In an exclusive interview with Jeune Afrique, President Paul Kagame of Rwanda opened up about the concerning rise of military coups across Francophone Africa. The interview, conducted by François Soudan, the Editorial Director of Jeune Afrique, was published on September 19, 2023.
Kagame was asked about the series of military coups that have struck six African countries—Mali, Burkina Faso, Guinea, Sudan, Niger, and most recently Gabon—in less than four years. Kagame responded that these events don’t happen in a vacuum but are the result of accumulating grievances over several years. He stressed that governance and security form the cornerstone of a country’s development. When mismanaged, these factors can lead to drastic political changes, such as coups.
On the issue of the African Union’s stance toward military coups, Kagame questioned the efficacy of mere condemnation. He argued that condemnation alone hasn’t prevented the occurrence of such events, suggesting that underlying causes should be addressed. Kagame also critiqued the focus on toppling civilian governments while ignoring those that manipulate constitutions to serve personal ambitions rather than their nations’ needs.

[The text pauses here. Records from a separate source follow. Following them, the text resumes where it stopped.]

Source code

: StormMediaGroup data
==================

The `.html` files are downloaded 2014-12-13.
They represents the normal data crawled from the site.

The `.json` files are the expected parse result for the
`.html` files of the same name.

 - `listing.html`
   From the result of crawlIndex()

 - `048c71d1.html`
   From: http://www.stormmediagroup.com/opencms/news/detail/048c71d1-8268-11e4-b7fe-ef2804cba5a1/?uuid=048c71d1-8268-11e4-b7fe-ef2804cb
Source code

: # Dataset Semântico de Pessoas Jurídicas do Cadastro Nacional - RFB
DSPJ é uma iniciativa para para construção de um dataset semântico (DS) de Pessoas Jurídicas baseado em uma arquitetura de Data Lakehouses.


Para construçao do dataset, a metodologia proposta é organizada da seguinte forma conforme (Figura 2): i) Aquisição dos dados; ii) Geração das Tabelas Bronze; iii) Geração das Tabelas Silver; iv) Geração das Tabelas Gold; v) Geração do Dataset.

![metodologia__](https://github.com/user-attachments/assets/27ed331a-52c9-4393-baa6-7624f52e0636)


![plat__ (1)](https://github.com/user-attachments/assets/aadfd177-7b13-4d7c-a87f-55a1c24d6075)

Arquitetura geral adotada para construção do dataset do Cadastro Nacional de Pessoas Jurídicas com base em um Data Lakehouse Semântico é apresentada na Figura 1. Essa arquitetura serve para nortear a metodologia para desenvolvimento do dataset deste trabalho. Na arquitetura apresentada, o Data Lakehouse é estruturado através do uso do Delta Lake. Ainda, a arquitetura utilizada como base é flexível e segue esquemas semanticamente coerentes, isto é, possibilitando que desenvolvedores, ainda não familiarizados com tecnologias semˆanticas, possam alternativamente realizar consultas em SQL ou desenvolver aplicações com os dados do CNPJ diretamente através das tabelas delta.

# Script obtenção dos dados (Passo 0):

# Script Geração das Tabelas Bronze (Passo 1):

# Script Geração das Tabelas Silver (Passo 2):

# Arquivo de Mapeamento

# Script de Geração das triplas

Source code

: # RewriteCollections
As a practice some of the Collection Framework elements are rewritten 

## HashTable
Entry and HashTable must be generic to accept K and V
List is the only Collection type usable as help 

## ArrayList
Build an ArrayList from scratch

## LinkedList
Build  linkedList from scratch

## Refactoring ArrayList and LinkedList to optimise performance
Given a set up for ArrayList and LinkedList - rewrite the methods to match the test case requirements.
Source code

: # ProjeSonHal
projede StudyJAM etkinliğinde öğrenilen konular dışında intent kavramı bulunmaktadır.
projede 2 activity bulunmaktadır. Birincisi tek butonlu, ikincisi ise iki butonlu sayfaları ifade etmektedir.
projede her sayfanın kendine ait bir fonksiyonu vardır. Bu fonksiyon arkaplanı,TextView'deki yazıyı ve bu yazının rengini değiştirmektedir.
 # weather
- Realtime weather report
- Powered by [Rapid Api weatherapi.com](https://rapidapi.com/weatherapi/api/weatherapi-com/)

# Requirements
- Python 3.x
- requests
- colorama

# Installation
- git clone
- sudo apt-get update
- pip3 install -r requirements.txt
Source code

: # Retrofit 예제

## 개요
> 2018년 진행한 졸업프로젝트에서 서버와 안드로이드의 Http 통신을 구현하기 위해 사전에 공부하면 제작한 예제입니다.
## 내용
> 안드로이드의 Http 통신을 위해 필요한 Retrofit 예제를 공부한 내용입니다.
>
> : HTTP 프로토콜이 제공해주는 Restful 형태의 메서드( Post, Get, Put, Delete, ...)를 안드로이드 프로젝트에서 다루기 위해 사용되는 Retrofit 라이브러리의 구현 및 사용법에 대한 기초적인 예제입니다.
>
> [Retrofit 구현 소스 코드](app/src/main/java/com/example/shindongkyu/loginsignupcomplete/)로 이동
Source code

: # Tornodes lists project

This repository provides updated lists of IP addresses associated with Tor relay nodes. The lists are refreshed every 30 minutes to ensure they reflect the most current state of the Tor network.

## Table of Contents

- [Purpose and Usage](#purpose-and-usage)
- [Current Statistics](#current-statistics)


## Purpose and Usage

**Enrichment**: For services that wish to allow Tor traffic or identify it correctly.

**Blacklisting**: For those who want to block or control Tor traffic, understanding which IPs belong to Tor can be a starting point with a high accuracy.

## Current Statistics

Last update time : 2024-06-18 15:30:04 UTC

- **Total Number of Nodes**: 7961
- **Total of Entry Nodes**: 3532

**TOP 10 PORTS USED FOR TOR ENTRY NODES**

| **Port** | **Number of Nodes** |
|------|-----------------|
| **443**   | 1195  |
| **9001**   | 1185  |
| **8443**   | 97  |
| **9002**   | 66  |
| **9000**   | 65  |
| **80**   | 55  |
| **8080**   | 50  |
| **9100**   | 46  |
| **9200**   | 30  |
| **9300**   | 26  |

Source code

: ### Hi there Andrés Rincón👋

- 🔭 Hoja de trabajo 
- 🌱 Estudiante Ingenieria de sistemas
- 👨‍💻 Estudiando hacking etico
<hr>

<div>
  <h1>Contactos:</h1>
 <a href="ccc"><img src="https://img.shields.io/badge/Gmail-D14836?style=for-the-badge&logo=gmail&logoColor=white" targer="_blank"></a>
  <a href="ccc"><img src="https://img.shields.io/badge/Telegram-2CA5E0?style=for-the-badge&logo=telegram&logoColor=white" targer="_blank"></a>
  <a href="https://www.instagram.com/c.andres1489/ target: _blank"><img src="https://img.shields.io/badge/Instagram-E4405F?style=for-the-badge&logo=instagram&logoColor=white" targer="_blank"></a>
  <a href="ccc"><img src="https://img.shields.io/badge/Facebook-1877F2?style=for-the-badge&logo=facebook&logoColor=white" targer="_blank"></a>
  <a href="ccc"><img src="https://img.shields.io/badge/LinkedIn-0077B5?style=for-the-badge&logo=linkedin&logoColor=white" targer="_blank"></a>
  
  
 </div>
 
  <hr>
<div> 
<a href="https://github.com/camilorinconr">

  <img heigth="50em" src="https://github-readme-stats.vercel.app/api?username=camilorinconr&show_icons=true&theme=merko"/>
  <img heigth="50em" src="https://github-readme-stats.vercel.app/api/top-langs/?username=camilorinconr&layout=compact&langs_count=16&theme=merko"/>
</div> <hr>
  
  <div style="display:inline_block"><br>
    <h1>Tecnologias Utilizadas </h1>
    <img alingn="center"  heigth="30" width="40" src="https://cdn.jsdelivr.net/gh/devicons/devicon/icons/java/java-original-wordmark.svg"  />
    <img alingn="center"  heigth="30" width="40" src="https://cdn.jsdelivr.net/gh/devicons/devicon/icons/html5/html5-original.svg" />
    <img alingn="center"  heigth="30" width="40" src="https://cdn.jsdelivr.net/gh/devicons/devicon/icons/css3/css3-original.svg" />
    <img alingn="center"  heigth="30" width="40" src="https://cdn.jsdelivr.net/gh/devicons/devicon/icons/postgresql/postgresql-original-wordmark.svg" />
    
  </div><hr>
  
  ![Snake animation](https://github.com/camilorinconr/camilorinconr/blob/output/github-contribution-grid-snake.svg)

Kagame was further questioned about the rise of ‘anti-French’ sentiments in countries affected by coups, a sentiment that also existed in Rwanda post the Tutsi genocide. Kagame confirmed that there is a strong negative sentiment towards foreign interference in African politics, regardless of whether it comes from France, the United States, the United Kingdom, or Belgium.

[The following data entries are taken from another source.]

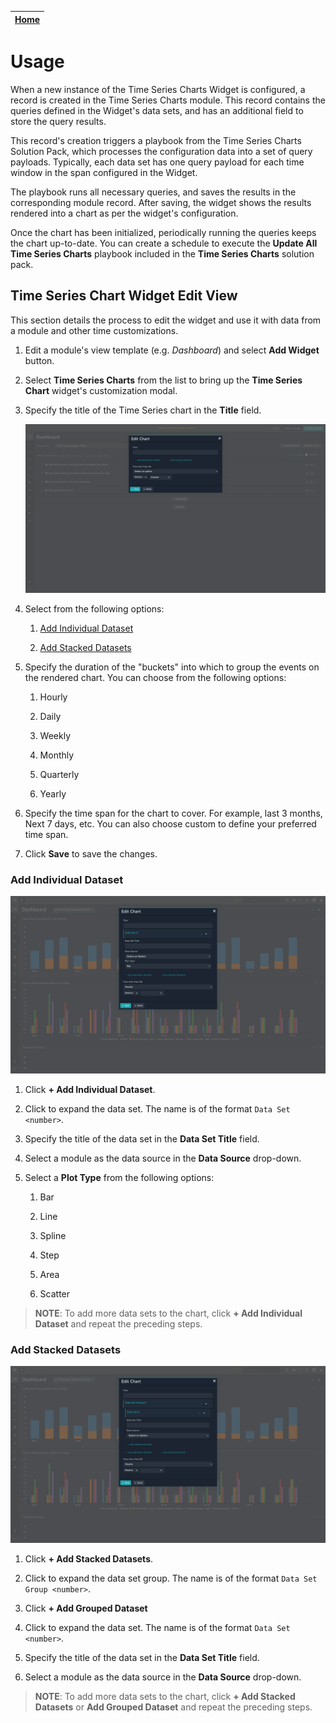 | [Home](../README.md) |
|--------------------------------------------|

# Usage

When a new instance of the Time Series Charts Widget is configured, a record is created in the Time Series Charts module. This record contains the queries defined in the Widget's data sets, and has an additional field to store the query results.

This record's creation triggers a playbook from the Time Series Charts Solution Pack, which processes the configuration data into a set of query payloads.
Typically, each data set has one query payload for each time window in the span configured in the Widget.

The playbook runs all necessary queries, and saves the results in the corresponding module record. After saving, the widget shows the results rendered into a chart as per the widget's configuration.

Once the chart has been initialized, periodically running the queries keeps the chart up-to-date. You can create a schedule to execute the **Update All Time Series Charts** playbook included in the **Time Series Charts** solution pack.

## Time Series Chart Widget Edit View

This section details the process to edit the widget and use it with data from a module and other time customizations.

1. Edit a module's view template (e.g. *Dashboard*) and select **Add Widget** button.

2. Select **Time Series Charts** from the list to bring up the **Time Series Chart** widget's customization modal.

3. Specify the title of the Time Series chart in the **Title** field.

    ![](./res/time-series-enter-title.png)

4. Select from the following options:

    1. [Add Individual Dataset](#add-individual-dataset)

    2. [Add Stacked Datasets](#add-stacked-datasets)

5. Specify the duration of the "buckets" into which to group the events on the rendered chart. You can choose from the following options:

    1. Hourly

    2. Daily

    3. Weekly

    4. Monthly

    5. Quarterly

    6. Yearly

6. Specify the time span for the chart to cover. For example, last 3 months, Next 7 days, etc. You can also choose custom to define your preferred time span.

7. Click **Save** to save the changes.

### Add Individual Dataset

![](./res/time-series-individual-dataset.png)

1. Click **+ Add Individual Dataset**.

2. Click to expand the data set. The name is of the format `Data Set <number>`.

3. Specify the title of the data set in the **Data Set Title** field.

4. Select a module as the data source in the **Data Source** drop-down.

5. Select a **Plot Type** from the following options:

    1. Bar

    2. Line

    3. Spline

    4. Step

    5. Area

    6. Scatter

>**NOTE**: To add more data sets to the chart, click **+ Add Individual Dataset** and repeat the preceding steps.

### Add Stacked Datasets

![](./res/time-series-stacked-datasets.png)

1. Click **+ Add Stacked Datasets**.

2. Click to expand the data set group. The name is of the format `Data Set Group <number>`.

3. Click **+ Add Grouped Dataset**

4. Click to expand the data set. The name is of the format `Data Set <number>`.

5. Specify the title of the data set in the **Data Set Title** field.

6. Select a module as the data source in the **Data Source** drop-down.

>**NOTE**: To add more data sets to the chart, click **+ Add Stacked Datasets** or **Add Grouped Dataset** and repeat the preceding steps.

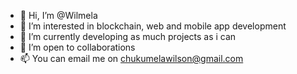 - 👋 Hi, I’m @Wilmela
- 👀 I’m interested in blockchain, web and mobile app development
- 🌱 I’m currently developing as much projects as i can
- 💞️ I’m open to collaborations
- 📫 You can email me on chukumelawilson@gmail.com

<!---
Wilmela/Wilmela is a ✨ special ✨ repository because its `README.md` (this file) appears on your GitHub profile.
You can click the Preview link to take a look at your changes.
--->
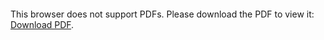 <object data="ADLCV_POSTER.pdf" type="application/pdf" width="700px" height="700px">
    <embed src="ADLCV_POSTER.pdf">
        <p>This browser does not support PDFs. Please download the PDF to view it: <a href="ADLCV_POSTER.pdf">Download PDF</a>.</p>
    </embed>
</object>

Discussing his West African tour in April, where he met Guinea’s President Mamadi Doumbouya—who came to power through a coup in 2021—Kagame emphasized that a country isn’t defined solely by its leader. He argued that if people decide they want a change in governance, they’ll support whoever comes next. Kagame concluded by saying that African nations must take full responsibility for their failures as well as successes.